(Dataset entries)
*** Block opens ***

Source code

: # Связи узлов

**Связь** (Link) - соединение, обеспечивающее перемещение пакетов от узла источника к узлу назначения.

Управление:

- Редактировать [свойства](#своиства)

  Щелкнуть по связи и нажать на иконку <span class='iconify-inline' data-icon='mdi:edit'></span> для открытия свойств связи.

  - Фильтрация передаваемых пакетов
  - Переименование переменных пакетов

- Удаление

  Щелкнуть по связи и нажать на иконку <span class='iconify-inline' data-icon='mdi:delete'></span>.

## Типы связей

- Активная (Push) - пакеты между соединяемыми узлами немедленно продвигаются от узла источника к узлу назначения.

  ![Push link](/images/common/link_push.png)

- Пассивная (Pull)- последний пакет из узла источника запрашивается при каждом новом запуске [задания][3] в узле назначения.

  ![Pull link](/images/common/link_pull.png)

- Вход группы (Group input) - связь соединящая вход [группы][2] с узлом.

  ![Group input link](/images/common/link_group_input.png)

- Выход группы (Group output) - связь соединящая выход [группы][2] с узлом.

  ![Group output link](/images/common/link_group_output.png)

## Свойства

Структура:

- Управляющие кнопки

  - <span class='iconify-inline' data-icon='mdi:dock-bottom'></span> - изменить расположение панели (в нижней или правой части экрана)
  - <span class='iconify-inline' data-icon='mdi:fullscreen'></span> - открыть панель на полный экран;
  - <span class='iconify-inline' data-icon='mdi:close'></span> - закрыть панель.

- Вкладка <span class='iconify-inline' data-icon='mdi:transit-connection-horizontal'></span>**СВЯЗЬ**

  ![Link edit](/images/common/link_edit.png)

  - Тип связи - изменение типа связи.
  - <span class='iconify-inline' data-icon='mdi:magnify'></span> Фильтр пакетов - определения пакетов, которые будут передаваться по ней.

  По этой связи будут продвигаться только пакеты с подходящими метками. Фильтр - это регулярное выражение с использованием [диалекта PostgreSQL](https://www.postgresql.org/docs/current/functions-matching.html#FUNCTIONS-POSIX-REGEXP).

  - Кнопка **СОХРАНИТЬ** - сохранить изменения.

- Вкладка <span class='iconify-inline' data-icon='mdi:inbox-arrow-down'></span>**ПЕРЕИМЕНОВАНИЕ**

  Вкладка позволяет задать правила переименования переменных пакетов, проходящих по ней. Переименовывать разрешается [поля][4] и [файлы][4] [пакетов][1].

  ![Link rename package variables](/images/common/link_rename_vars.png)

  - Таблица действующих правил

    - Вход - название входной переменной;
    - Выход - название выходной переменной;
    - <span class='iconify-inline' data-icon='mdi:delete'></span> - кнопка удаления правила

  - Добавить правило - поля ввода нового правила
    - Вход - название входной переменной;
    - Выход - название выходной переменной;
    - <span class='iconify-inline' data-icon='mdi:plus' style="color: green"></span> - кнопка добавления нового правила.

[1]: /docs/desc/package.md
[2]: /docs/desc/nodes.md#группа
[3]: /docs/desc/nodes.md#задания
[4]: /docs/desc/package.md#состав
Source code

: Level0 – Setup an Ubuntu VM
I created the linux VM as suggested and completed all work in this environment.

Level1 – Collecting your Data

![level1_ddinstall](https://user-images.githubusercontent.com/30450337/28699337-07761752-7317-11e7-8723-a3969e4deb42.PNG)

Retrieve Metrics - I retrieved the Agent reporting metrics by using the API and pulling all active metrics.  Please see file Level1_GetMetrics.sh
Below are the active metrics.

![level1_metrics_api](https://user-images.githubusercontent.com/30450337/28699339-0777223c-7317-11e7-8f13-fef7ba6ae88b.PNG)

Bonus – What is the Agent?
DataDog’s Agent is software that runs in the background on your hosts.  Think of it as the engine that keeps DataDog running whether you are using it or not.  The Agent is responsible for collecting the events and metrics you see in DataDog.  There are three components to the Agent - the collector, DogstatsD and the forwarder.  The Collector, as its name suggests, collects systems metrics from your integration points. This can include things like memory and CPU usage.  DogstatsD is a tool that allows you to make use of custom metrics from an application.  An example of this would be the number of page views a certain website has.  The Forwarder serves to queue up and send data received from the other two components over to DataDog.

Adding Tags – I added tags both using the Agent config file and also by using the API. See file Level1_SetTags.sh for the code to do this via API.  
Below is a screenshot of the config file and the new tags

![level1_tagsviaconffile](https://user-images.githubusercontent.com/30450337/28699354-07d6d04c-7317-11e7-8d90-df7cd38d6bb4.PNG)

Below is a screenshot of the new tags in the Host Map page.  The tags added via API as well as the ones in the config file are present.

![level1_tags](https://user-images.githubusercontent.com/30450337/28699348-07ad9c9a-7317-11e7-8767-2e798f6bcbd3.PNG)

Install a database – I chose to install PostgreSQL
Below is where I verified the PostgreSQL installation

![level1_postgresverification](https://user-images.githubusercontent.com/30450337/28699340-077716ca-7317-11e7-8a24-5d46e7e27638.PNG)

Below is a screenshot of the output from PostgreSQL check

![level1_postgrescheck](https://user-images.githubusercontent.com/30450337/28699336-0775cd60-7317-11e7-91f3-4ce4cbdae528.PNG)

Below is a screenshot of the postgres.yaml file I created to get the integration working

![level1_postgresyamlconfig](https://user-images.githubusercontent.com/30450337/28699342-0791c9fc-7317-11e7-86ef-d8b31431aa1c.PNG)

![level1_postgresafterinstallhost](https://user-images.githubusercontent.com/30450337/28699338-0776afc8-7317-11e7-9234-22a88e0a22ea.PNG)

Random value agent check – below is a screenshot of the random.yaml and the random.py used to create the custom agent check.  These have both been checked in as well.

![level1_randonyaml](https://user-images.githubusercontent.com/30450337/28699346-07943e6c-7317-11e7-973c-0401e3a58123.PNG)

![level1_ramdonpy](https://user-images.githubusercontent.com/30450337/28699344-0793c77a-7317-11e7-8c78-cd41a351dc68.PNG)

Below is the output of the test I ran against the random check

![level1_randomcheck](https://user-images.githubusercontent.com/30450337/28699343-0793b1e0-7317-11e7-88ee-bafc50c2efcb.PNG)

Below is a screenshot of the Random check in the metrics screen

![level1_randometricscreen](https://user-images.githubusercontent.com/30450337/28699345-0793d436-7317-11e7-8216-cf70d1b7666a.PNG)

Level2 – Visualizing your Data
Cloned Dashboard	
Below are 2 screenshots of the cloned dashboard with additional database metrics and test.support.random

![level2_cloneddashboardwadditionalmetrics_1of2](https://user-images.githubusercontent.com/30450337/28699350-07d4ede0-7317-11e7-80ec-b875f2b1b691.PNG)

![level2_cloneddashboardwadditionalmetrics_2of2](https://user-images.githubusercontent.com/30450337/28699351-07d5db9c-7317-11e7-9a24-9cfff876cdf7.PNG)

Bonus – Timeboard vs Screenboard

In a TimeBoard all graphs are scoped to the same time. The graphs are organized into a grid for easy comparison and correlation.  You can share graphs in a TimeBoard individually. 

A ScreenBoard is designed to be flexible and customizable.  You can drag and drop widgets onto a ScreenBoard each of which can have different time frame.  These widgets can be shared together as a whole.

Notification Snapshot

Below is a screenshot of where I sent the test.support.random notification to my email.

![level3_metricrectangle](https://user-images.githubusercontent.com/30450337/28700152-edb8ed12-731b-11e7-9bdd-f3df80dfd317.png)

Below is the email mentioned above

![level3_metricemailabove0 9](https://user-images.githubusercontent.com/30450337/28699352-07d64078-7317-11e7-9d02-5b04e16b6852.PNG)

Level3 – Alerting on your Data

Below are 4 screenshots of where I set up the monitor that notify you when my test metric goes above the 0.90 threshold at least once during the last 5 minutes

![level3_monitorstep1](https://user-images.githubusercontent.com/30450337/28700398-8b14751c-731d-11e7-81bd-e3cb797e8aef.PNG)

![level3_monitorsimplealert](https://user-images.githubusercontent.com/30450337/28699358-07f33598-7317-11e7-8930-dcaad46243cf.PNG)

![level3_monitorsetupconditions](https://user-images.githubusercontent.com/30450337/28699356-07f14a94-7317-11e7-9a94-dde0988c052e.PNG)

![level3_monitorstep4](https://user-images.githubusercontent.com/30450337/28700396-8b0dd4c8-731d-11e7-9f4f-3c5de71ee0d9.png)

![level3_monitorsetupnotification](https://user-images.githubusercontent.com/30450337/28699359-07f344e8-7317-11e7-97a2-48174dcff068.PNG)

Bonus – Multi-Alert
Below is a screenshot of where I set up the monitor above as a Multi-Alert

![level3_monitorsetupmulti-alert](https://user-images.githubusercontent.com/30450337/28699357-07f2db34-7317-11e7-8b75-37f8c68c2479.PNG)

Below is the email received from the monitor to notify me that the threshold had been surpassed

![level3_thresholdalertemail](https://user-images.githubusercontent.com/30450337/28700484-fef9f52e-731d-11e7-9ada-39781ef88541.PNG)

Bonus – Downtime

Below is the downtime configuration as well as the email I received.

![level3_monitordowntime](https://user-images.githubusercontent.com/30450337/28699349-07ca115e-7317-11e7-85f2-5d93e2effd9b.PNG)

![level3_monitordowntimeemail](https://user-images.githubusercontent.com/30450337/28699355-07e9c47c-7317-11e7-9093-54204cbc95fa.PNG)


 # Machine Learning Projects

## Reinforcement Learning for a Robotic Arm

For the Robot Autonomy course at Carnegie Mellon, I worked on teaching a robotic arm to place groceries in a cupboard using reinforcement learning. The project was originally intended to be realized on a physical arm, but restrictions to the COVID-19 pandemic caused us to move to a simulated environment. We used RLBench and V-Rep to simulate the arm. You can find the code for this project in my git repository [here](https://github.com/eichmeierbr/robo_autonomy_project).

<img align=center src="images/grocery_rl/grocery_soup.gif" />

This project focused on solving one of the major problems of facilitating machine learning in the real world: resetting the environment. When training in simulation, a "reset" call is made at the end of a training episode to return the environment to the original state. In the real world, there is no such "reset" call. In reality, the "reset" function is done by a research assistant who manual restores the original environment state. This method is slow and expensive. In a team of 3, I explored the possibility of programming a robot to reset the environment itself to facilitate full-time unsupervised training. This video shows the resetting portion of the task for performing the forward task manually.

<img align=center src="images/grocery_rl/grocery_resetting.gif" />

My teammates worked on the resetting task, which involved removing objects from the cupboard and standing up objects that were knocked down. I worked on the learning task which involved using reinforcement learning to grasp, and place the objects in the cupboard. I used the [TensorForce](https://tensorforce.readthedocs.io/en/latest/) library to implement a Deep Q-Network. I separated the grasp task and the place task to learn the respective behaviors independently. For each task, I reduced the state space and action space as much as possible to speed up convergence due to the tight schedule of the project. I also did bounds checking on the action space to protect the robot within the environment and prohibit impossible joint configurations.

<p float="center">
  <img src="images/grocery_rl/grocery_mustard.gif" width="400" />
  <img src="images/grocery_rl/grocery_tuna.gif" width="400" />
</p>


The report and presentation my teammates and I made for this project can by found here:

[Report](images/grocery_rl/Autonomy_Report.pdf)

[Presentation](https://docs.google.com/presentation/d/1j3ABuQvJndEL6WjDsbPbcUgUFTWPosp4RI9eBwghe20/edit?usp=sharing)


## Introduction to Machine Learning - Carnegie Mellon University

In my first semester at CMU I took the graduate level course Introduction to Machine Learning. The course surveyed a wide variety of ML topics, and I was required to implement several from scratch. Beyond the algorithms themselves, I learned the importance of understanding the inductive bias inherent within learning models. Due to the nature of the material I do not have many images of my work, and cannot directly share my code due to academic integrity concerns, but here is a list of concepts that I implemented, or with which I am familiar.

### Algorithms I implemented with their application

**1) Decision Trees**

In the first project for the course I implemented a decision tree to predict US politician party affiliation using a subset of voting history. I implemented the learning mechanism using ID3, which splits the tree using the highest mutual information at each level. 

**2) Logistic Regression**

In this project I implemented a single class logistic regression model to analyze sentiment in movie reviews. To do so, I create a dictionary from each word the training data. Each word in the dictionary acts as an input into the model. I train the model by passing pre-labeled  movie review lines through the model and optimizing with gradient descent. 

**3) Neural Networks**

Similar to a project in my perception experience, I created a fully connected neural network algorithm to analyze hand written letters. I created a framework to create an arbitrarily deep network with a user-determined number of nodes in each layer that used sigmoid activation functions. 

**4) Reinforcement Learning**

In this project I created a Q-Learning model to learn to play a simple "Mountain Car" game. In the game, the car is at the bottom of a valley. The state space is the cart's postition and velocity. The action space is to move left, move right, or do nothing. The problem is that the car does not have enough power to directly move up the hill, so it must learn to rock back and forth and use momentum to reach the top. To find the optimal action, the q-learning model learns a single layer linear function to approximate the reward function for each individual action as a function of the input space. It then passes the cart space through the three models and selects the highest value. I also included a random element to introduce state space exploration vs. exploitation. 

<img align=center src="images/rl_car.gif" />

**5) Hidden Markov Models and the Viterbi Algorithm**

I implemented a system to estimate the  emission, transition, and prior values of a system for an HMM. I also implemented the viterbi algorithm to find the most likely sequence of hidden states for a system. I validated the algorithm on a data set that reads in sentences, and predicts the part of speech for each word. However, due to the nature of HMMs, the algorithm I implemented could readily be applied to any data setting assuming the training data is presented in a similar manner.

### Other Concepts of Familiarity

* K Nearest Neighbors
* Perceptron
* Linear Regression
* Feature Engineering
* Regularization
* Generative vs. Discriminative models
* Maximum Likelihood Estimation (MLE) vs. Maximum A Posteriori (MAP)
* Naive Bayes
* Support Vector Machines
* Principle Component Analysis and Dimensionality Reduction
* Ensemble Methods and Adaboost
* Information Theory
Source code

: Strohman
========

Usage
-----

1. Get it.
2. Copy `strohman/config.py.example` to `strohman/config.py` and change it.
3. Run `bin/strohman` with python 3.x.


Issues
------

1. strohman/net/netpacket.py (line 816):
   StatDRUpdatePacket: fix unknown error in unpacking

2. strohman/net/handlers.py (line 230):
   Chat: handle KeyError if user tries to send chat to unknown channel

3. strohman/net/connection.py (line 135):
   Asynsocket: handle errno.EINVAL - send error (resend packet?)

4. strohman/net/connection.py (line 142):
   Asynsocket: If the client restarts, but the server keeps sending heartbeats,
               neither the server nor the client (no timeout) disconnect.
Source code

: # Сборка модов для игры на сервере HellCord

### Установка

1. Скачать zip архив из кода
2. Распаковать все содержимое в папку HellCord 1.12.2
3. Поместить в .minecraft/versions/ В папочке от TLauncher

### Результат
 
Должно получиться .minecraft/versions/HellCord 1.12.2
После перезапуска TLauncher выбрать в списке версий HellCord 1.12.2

*** Block closes ***

> [Problem statement]
Copy every line in the entries above that has the string "будут" in it.

> [Worked solution]
  - <span class='iconify-inline' data-icon='mdi:magnify'></span> Фильтр пакетов - определения пакетов, которые будут передаваться по ней.
  По этой связи будут продвигаться только пакеты с подходящими метками. Фильтр - это регулярное выражение с использованием [диалекта PostgreSQL](https://www.postgresql.org/docs/current/functions-matching.html#FUNCTIONS-POSIX-REGEXP).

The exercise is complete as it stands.